Re: Unicode HTML, download

From: Peter Kirk (
Date: Mon Nov 22 2004 - 13:38:14 CST

  • Next message: Christopher Fynn: "Exporting Unicode UTF-8 from Word (was: Re: utf-8 and unicode fonts on LINUX)"

    On 22/11/2004 19:13, Philippe Verdy wrote:

    > ...
    > Selection of fonts per script is a nightmare for most users, because
    > fonts don't always cover all the needed subset for a language,
    > producing partial rendering or inconvenient/horrible rendering with
    > multiple font designs with various metrics.
    > Just think about how you select the prefered font for "Unicode"
    > encoded documents in their browsers... Users will probably select
    > Arial Unicode MS or Lucida Console if they have these fonts, but will
    > then be able to display reliable only European languages in
    > Latin/Greek/Cyrillic or modern Hebrew/Arabic scripts, without having
    > any way to support also other languages that DO need the Unicode
    > encoding, in absence of other suitable charsets.
    > Some good examples: Georgian, Armenian are not covered by those
    > Unicode fonts, as well as many letters of the new ISO 8859 Latin
    > Celtic standard set created by Michael Anderson, and even some
    > Latin-based African languages widely spoken and written in Europe like
    > Berber, are not covered correctly with those "Unicode" fonts so
    > authors need to create documents with too many text encoding hacks
    > (like the inclusion of Greek approximative similar letters, or
    > specific style markup for only a few letters).
    Philippe, I share your concerns here. A font which claims to cover
    "Latin" may not include the schwa needed by Azerbaijani etc. One which
    claims to cover "Cyrillic" may only cover the subset used by the major
    Slavic languages. One which claims to cover "Greek" may be restricted to
    monotonic modern Greek. One which claims to cover "Hebrew" may have no
    accents for biblical Hebrew. The various selection mechanisms don't work
    at all well in such cases, one ends up with square boxes or with
    sometimes atrociously ill-fitting substitutes. The only safe way, at the
    moment, is to use fonts which actually cover the whole of certain
    Unicode blocks, and not the kinds of subsets defined by WGL4.

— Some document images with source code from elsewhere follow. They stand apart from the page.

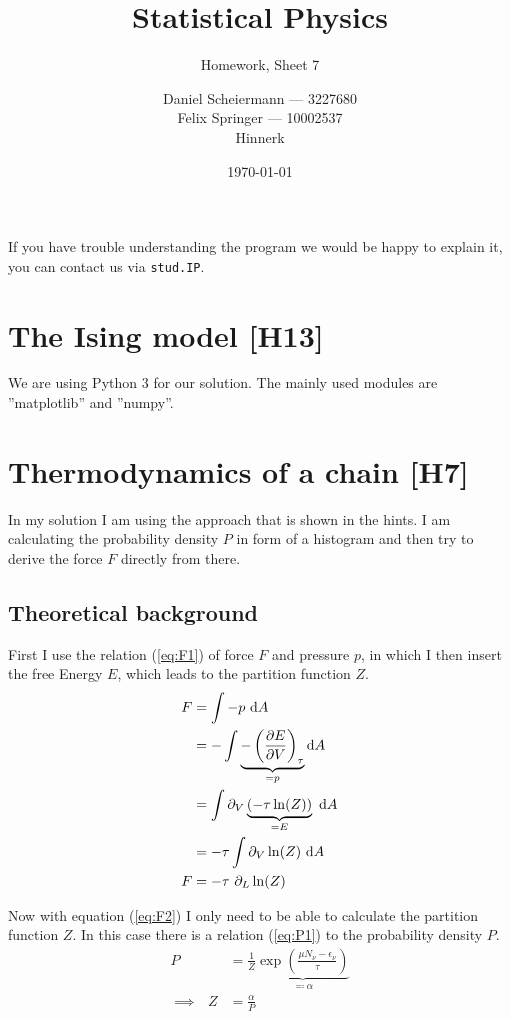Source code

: \documentclass[a4paper,12pt]{scrartcl}
\title{Statistical Physics}
\subtitle{Homework, Sheet 7}
\author{Daniel Scheiermann --- 3227680 \\ Felix Springer --- 10002537 \\ Hinnerk}
\date{\today}
\begin{document}
\maketitle

If you have trouble understanding the program we would be happy to explain it, you can contact us via \texttt{stud.IP}.

\section{The Ising model [H13]}
We are using Python 3 for our solution. The mainly used modules are ''matplotlib'' and ''numpy''.

\section{Thermodynamics of a chain [H7]}
In my solution I am using the approach that is shown in the hints.
I am calculating the probability density $P$ in form of a histogram and then try to derive the force $F$ directly from there.

\subsection{Theoretical background}
First I use the relation (\ref{eq:F1}) of force $F$ and pressure $p$, in which I then insert the free Energy $E$, which leads to the partition function $Z$.
\begin{align}
	F &= \int - p \text{ d}A \label{eq:F1} \\
	&= - \int \underbrace{- \left( \frac{\partial E}{\partial V} \right)_{\tau}}_{= p} \text{d}A \notag \\
	&= \int \partial_V \underbrace{(- \tau \ln(Z))}_{= E} \text{ d}A \notag \\
	&= - \tau \int \partial_V \ln(Z) \text{ d}A \notag \\
	F &= - \tau \text{ } \partial_L \ln(Z) \label{eq:F2}
\end{align}

Now with equation (\ref{eq:F2}) I only need to be able to calculate the partition function $Z$.
In this case there is a relation (\ref{eq:P1}) to the probability density $P$.
\begin{align}
	P &= \frac{1}{Z} \underbrace{\exp \left( {\frac{\mu N_\nu - \epsilon_\nu}{\tau}} \right)}_{\eqqcolon \alpha} \label{eq:P1} \\
	\implies \text{ } Z &= \frac{\alpha}{P} \label{eq:Z1}
\end{align}
\end{document}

    For this reason I applaud what SIL has done in releasing Doulos SIL
    not to be confused with SIL Doulos!), which aims to cover all Latin or
    Cyrillic script characters, as well as Ezra SIL
    which offers the same for the Hebrew, and Galatia SIL
    for Greek (but not Coptic). The font names may be confusing, but the
    concepts are good. Gentium
    also supports almost all Latin and Greek.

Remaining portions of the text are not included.